I adore how cross stitch and darning are combined in these. Although I think the many colors in darning are so very artful, I think I am mostly interested in invisible darning, which brings me back to the point of New Things.
Having lost my wardrobe to the wildfire, I am taking a new stance about clothes; I want to own far fewer things, and only things I love to wear, and then take care of them. First off, I never was one for expensive clothes at all, nor too casual, and although I’m a bit goldy-locks about clothes, there is one thing for sure, I do love linen with a passion! So I have been collecting some of my favorite linen brands, inexpensive (used) ebay finds, and perhaps because used, already I have been wearing some things threadbare, and that says something about how hard I am on clothes, but also the quality of linen. I find that Irish Linen wears so very much longer, but I do not care if I have holes in them, I’ll wear holes in my clothes until it becomes too unseemly, then I must repair. But I have been a little too uncaring in recent year, to the point of wearing nearly indecent holes in my clothes, but now I am up for an all-out clothes repair intensive. Darning is now my new obsession. Okay, well, maybe not totally new. I have done some beginner stabs at darning (posted here) But I do want to pick up needle and ease back into it, and practice practice practice.
Just last night I spent about an hour on this hole, I stitched in tan for warp (threads going up & down) , then wove white weft (threads back & forth) into the warp, then tan again at the diagonal. I left it at that. An impossible weave to disguise actually, so I just went randomly, and when I say ‘weave in’ , it is just a running stitch I am working, in a random woven affect.
Rather haphazard looking and not at all artful, its not even ironed yet (where is my iron? Packed somewhere in the recesses of the shed!) … but its just a work shirt. If I were going to repair some heavier fabric, I would stitch in the warp layer, then weft layer and two opposing diagonal layers, and repeat as necessary until the fabric density felt even. I really do have quite a pile of mending to do, and here is the task of today, to weave in the twin holes in the inner thigh of these pants…
A discovery I made is that is cotton embroidery floss works great; it is relatively inexpensive, you can get in any shade and can be found everywhere. A single strand of the 6-strand floss is the best I have found, it is soft and very pliable, and you can find a shade matching nearly exactly for threads in warp & weft. I am thinking for the very very lightweight fabrics to split one strand, but that is an experiment for another day.
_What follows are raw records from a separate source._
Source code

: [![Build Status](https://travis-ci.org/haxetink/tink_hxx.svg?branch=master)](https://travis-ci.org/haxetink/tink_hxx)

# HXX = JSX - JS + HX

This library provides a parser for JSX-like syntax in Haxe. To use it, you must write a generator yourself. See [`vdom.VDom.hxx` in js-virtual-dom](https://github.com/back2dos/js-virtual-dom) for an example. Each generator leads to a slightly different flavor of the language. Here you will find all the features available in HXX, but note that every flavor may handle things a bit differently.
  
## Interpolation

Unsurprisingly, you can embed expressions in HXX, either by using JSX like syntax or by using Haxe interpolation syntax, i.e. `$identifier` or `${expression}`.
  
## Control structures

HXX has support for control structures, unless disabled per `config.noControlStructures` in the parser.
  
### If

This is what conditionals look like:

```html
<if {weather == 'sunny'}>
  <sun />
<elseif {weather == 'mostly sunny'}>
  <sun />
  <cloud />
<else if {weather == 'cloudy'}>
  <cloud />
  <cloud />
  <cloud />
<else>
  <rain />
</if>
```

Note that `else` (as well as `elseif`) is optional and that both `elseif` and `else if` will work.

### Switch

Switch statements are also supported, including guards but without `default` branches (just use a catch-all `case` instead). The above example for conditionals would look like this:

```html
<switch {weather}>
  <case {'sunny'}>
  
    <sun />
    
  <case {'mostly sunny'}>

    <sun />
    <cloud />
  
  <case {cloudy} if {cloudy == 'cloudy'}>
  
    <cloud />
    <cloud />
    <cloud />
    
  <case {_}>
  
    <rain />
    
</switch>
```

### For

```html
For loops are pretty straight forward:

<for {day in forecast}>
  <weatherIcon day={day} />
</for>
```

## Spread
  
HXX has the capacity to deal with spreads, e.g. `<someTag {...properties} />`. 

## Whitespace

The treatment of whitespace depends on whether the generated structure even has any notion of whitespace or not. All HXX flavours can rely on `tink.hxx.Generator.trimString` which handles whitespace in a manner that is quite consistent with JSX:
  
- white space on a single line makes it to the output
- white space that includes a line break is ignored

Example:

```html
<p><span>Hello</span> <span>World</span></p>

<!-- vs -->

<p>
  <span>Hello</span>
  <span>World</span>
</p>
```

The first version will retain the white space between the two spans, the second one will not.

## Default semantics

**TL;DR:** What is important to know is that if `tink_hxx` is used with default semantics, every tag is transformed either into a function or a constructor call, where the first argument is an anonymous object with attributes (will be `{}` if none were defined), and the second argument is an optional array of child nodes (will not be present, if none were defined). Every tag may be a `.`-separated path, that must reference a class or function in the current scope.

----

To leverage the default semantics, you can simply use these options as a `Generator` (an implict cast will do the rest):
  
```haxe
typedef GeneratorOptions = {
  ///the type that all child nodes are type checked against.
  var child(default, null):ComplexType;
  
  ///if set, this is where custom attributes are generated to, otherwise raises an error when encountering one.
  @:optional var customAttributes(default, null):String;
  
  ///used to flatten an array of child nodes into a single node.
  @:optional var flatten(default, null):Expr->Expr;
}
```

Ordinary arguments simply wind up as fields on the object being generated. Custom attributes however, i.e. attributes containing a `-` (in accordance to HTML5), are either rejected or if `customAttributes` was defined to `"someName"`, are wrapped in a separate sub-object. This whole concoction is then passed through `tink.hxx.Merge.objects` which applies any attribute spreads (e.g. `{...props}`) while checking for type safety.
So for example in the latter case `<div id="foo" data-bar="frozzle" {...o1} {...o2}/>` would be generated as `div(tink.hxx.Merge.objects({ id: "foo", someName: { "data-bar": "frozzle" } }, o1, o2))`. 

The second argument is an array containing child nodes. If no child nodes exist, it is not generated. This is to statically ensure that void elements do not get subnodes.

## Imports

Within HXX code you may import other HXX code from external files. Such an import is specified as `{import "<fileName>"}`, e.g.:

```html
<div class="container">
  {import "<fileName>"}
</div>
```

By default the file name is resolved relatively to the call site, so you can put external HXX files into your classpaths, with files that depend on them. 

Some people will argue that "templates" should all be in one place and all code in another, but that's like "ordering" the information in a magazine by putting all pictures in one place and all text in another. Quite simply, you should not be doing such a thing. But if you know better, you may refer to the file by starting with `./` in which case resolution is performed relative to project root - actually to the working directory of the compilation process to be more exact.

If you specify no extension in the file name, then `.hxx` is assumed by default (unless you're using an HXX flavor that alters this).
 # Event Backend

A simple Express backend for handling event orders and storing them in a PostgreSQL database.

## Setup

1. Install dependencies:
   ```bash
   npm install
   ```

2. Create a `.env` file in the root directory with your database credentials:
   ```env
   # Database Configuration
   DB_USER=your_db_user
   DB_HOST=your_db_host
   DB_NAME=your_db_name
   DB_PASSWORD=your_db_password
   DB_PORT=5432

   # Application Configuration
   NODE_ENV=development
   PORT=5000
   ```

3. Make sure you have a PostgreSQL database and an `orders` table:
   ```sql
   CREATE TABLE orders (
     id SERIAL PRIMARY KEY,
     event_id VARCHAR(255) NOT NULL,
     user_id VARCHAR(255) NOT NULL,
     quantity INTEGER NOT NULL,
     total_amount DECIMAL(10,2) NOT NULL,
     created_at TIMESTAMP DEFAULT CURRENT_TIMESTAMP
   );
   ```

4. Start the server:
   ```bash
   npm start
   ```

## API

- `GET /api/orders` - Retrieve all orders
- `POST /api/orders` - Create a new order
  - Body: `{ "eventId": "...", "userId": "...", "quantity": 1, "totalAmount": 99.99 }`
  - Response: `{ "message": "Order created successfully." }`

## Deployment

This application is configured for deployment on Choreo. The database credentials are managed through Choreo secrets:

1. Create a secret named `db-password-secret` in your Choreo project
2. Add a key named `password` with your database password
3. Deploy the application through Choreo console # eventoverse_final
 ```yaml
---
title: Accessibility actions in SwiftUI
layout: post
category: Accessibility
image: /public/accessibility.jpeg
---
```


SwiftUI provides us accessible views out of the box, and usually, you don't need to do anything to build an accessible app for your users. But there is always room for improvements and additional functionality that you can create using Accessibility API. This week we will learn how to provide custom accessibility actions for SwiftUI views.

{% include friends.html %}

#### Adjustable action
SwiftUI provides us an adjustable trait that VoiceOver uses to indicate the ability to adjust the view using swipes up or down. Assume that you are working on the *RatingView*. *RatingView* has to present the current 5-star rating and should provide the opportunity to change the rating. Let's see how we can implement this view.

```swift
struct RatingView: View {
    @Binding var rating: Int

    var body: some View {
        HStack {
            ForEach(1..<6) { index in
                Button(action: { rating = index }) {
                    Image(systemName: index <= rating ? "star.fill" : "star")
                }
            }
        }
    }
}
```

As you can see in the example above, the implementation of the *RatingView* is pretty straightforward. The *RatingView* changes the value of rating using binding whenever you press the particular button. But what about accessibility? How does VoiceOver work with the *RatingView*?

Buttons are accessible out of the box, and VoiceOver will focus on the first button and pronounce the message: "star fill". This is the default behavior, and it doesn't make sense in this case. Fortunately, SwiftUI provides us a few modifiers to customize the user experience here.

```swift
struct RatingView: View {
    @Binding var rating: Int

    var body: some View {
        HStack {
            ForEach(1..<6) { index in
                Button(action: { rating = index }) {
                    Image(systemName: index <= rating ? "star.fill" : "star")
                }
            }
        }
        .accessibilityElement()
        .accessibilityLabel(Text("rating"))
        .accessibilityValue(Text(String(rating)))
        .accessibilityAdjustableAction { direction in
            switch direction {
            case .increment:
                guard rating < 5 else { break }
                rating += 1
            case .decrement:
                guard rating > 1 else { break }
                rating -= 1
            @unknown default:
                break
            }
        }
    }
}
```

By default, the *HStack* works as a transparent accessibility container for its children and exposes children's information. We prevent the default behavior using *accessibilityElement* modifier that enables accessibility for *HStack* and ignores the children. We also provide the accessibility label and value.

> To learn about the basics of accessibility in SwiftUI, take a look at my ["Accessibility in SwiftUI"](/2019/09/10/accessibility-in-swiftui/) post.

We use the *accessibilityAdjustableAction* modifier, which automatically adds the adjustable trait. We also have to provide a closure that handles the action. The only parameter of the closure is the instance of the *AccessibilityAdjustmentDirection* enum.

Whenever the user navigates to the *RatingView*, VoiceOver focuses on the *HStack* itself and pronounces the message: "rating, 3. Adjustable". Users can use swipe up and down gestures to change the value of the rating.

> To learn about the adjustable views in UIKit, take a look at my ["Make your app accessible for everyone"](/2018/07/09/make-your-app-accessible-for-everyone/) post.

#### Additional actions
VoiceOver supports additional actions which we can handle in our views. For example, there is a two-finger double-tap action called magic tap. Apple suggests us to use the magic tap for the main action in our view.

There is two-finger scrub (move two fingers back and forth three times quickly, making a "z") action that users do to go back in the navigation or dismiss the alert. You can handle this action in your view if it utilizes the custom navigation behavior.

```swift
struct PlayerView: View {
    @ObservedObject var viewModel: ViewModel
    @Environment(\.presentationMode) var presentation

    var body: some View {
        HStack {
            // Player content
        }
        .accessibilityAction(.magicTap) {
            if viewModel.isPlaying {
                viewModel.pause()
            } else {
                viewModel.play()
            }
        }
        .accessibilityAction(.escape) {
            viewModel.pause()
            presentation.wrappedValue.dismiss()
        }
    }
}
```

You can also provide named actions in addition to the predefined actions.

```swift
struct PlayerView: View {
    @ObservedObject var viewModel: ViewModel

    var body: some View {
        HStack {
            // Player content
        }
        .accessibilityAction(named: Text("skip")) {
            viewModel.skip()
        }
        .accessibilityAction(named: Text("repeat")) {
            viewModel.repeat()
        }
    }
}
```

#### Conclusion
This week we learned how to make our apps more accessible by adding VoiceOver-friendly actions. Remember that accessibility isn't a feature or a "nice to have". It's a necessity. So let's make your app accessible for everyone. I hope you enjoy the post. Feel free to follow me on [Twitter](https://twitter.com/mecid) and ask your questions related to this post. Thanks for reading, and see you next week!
Having stitched in a warp in tan like the fabric has, I am now weaving the black weft layer, as the fabric has, and I work the weaving past the edge of the hole, all the way out into the fabric that is stable. Then I will weave in a diagonal sheer layer in tan again. Not overly artful either, but I am just repairing casual everyday clothes, and this darn is from a very large shredded edge hole about 3″. I am observing that weaving diagonally over the grain of warp & weft adds a great deal of sheer strength.
The old saying ” An ounce of prevention is worth a pound of cure” is resonating loudly for me. Had I only done this when the fabric was starting to show wear I would have saved myself a heap of darning, but regardless, I want to learn to repair these disasters all the same. I suppose being a practical person the fancy darning samplers will have to wait until a day when I have nothing better to do. It is extremely tedious weaving one-over/under-one warp and weft, so I just decided to go more randomly with the running stitch. I found a rhythm. A mesmerizing rhythm, and I am loving darning!